Bruce Kessler ’s Simon King of The Witches was released in 1971. It was surely inspired by Russ Meyer’s masterwork “Beyond the Valley of the Dolls” which came out a year prior. Kessler probably had less than a quarter of the budget Meyers had but money wouldn’t have helped save Simon King of The Witches anyway.
Its unclear what this film is trying to say, or who we are meant to root for, or why the whole thing was made. You get your blood and guts and your boobs and butts, and a main character with pants so tight you can feel his future children disappearing. It was rumored that the film was trying to cash in on the Manson Family case which was in the news but I don’t see it.
In the opening scene the titular character, Simon, breaks the fourth wall and introduces himself to the audience. Simon is a grumpy, misunderstood magician. His problem seems to mostly be one of semantics. He calls himself a magician but he is a practitioner of witchcraft. People misunderstand and underestimate him except for Turk, a young, blonde adonis in a leather fringe jacket. Turk is enthralled by Simon. Actually Turk seems kind of enthralled by everything, in fact he seems like he’s always very high.
There is a homoerotic current running through the film propelled by Turk and a plethora of colored handkerchiefs tied around various people’s necks. There are references and innuendoes but it never seems to come to much. Anything gay is subsumed under a torrent of naked ladies.
Like most films in the 1970s Simon King of The Witches has plenty of groovy party scenes. One of these far out happenings is a wicca ceremony full of naked witches. Turk stumbles across a buxom blonde lying on an alter holding two skulls and goes to touch her but she exclaims, “Don’t touch me I’m a religious object.” The whole vibe of the party is ruined when Simon gives one of his many incoherent speeches and so the film cuts directly to a different party where Simon continues to prattle on eg.
“I’ve got it! I see it! Its nothing but a plain, old-fashioned double bind. Someone who really turns me on will also be someone to make me lose control right? That was the problem with Linda. And unless I am turned on there’s no charge to control. The charge my boy, the charge! Nothing matters but the charge, but there’s another way. Another mode where by the person, the vehicle, might serve to build the charge. The charge that I will send into the divine effluvial condenser. Ritual flagellation. Violence! To strike! Not to strike simultaneously.”

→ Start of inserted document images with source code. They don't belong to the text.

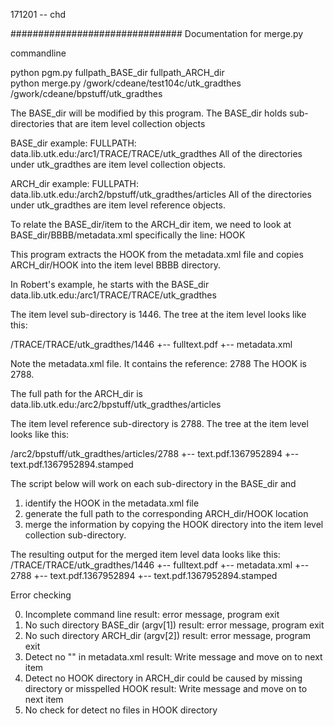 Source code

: 171201 -- chd

###############################
Documentation for merge.py

commandline
          
python pgm.py         fullpath_BASE_dir                       fullpath_ARCH_dir   
python merge.py    /gwork/cdeane/test104c/utk_gradthes     /gwork/cdeane/bpstuff/utk_gradthes

The BASE_dir will be modified by this program.
The BASE_dir holds sub-directories that are item level collection objects

BASE_dir example:
FULLPATH:  data.lib.utk.edu:/arc1/TRACE/TRACE/utk_gradthes
All of the directories under utk_gradthes are item level collection objects.

ARCH_dir example:
FULLPATH:  data.lib.utk.edu:/arch2/bpstuff/utk_gradthes/articles
All of the directories under utk_gradthes are item level reference objects.

To relate the BASE_dir/item to the ARCH_dir item, we need to look at 
BASE_dir/BBBB/metadata.xml
specifically the line: <articleid>HOOK</articleid>

This program extracts the HOOK from the metadata.xml file and
copies ARCH_dir/HOOK  into the item level BBBB directory.

 In Robert's example, he starts with the BASE_dir 
 data.lib.utk.edu:/arc1/TRACE/TRACE/utk_gradthes

 The item level sub-directory is 1446.
 The tree at the item level looks like this:


  /TRACE/TRACE/utk_gradthes/1446
  +-- fulltext.pdf
  +-- metadata.xml

 Note the metadata.xml file.
 It contains the reference:  <articleid>2788</articleid>
 The HOOK is 2788.

 The full path for the ARCH_dir is
 data.lib.utk.edu:/arc2/bpstuff/utk_gradthes/articles

 The item level reference sub-directory is 2788.
 The tree at the item level looks like this:

  /arc2/bpstuff/utk_gradthes/articles/2788
  +-- text.pdf.1367952894
  +-- text.pdf.1367952894.stamped

 The script below will work on each sub-directory in the BASE_dir and
   1. identify the HOOK in the metadata.xml file
   2. generate the full path to the corresponding ARCH_dir/HOOK location
   3. merge the information by copying the HOOK directory into the
      item level collection sub-directory.
      
 The resulting output for the merged item level data looks like this:
  /TRACE/TRACE/utk_gradthes/1446
  +-- fulltext.pdf
  +-- metadata.xml
  +-- 2788
      +-- text.pdf.1367952894
      +-- text.pdf.1367952894.stamped

 Error checking

  0. Incomplete command line
       result: error message, program exit
  1. No such directory BASE_dir (argv[1])
       result: error message, program exit
  2. No such directory ARCH_dir (argv[2])
       result: error message, program exit
  3. Detect no "<articleid>" in metadata.xml
	result: Write message and move on to next item
  4. Detect no HOOK directory in ARCH_dir 
       could be caused by missing directory or misspelled HOOK
	result: Write message and move on to next item
  5. No check for detect no files in HOOK directory      
      
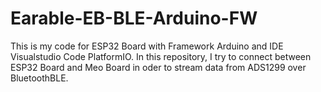 # Earable-EB-BLE-Arduino-FW

This is my code for ESP32 Board with Framework Arduino and IDE Visualstudio Code PlatformIO. In this repository, I try to connect between ESP32 Board and Meo Board in oder to stream data from ADS1299 over BluetoothBLE.  
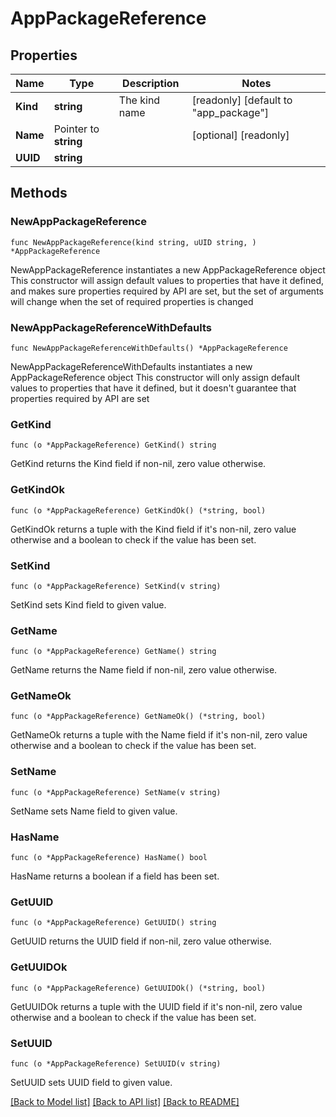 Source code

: # AppPackageReference

## Properties

Name | Type | Description | Notes
------------ | ------------- | ------------- | -------------
**Kind** | **string** | The kind name | [readonly] [default to "app_package"]
**Name** | Pointer to **string** |  | [optional] [readonly] 
**UUID** | **string** |  | 

## Methods

### NewAppPackageReference

`func NewAppPackageReference(kind string, uUID string, ) *AppPackageReference`

NewAppPackageReference instantiates a new AppPackageReference object
This constructor will assign default values to properties that have it defined,
and makes sure properties required by API are set, but the set of arguments
will change when the set of required properties is changed

### NewAppPackageReferenceWithDefaults

`func NewAppPackageReferenceWithDefaults() *AppPackageReference`

NewAppPackageReferenceWithDefaults instantiates a new AppPackageReference object
This constructor will only assign default values to properties that have it defined,
but it doesn't guarantee that properties required by API are set

### GetKind

`func (o *AppPackageReference) GetKind() string`

GetKind returns the Kind field if non-nil, zero value otherwise.

### GetKindOk

`func (o *AppPackageReference) GetKindOk() (*string, bool)`

GetKindOk returns a tuple with the Kind field if it's non-nil, zero value otherwise
and a boolean to check if the value has been set.

### SetKind

`func (o *AppPackageReference) SetKind(v string)`

SetKind sets Kind field to given value.


### GetName

`func (o *AppPackageReference) GetName() string`

GetName returns the Name field if non-nil, zero value otherwise.

### GetNameOk

`func (o *AppPackageReference) GetNameOk() (*string, bool)`

GetNameOk returns a tuple with the Name field if it's non-nil, zero value otherwise
and a boolean to check if the value has been set.

### SetName

`func (o *AppPackageReference) SetName(v string)`

SetName sets Name field to given value.

### HasName

`func (o *AppPackageReference) HasName() bool`

HasName returns a boolean if a field has been set.

### GetUUID

`func (o *AppPackageReference) GetUUID() string`

GetUUID returns the UUID field if non-nil, zero value otherwise.

### GetUUIDOk

`func (o *AppPackageReference) GetUUIDOk() (*string, bool)`

GetUUIDOk returns a tuple with the UUID field if it's non-nil, zero value otherwise
and a boolean to check if the value has been set.

### SetUUID

`func (o *AppPackageReference) SetUUID(v string)`

SetUUID sets UUID field to given value.



[[Back to Model list]](../README.md#documentation-for-models) [[Back to API list]](../README.md#documentation-for-api-endpoints) [[Back to README]](../README.md)


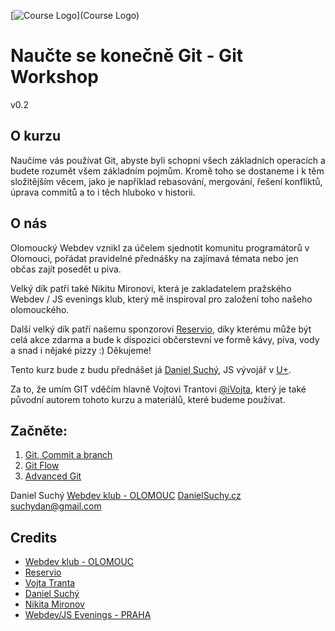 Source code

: [![Course Logo](https://raw.githubusercontent.com/Nodonisko/git-workshop/master/logo.jpg)](Course Logo)
# Naučte se konečně Git - Git Workshop
v0.2

## O kurzu
Naučíme vás používat Git, abyste byli schopni všech základních operacích a budete rozumět všem základním pojmům.
Kromě toho se dostaneme i k těm složitějším věcem, jako je například rebasování, mergování, řešení konfliktů, úprava commitů
a to i těch hluboko v historii.

## O nás
Olomoucký Webdev vznikl za účelem sjednotit komunitu programátorů v Olomouci, pořádat pravidelné přednášky na zajímavá témata nebo 
jen občas zajít posedět u piva.

Velký dík patří také Nikitu Mironovi, která je zakladatelem pražského Webdev / JS evenings klub, který mě inspiroval pro založení
toho našeho olomouckého.

Další velký dík patří našemu sponzorovi [Reservio](https://www.reservio.com/cs/), díky kterému může být celá akce zdarma a
bude k dispozici občerstevní ve formě kávy, piva, vody a snad i nějaké pizzy :) Děkujeme!

Tento kurz bude z budu přednášet já [Daniel Suchý](https://danielsuchy.cz/), JS vývojář v [U+](https://u.plus/).

Za to, že umím GIT vděčím hlavně Vojtovi Trantovi [@iVojta](https://twitter.com/ivojta), který je také 
původní autorem tohoto kurzu a materiálů, které budeme používat.

## Začněte:
1. [Git, Commit a branch](./commit-branch.md)
2. [Git Flow](./git-flow.md)
3. [Advanced Git](./advanced.md)


Daniel Suchý
[Webdev klub - OLOMOUC](https://www.facebook.com/groups/1874049622825379/)
[DanielSuchy.cz](https://danielsuchy.cz)
[suchydan@gmail.com](suchydan@gmail.com)

## Credits
- [Webdev klub - OLOMOUC](https://www.facebook.com/groups/1874049622825379/)
- [Reservio](https://www.reservio.com/cs/)
- [Vojta Tranta](https://twitter.com/ivojta)
- [Daniel Suchý](https://danielsuchy.cz/)
- [Nikita Mironov](https://www.facebook.com/why7e?fref=hovercard)
- [Webdev/JS Evenings - PRAHA](https://www.facebook.com/groups/webdevjs/?fref=ts)<br /> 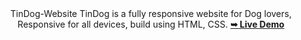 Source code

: <div align="center">
TinDog-Website
TinDog is a fully responsive website for Dog lovers, <br />Responsive for all devices, build using HTML, CSS. 
<a href="https://c0dewithlokesh.github.io/TinDog/"><strong>➥ Live Demo</strong></a>
</div>
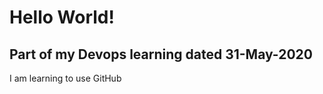 # Hello World!
## Part of my Devops learning dated 31-May-2020
<p> I am learning to use GitHub </p>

This soliloquy makes no more sense in context or out. It is delivered to Turk while a gay man tries flirtatiously to gain Turk’s affection. There is quite a lot of attention paid to effluvia in the film. Turk is made to produce some for one of Simon’s ceremonies.
While not demanding Turk’s semen, Simon spends most of his time waving a dagger around while chewing on a cigar and feeling disrespected. In the climatic final throws of the film he has a prolonged psychedelic vision inspired by the end of 2001: A Space Odyssey. The film doesn’t so much resolve as just end. Which by the time it happens we are grateful for.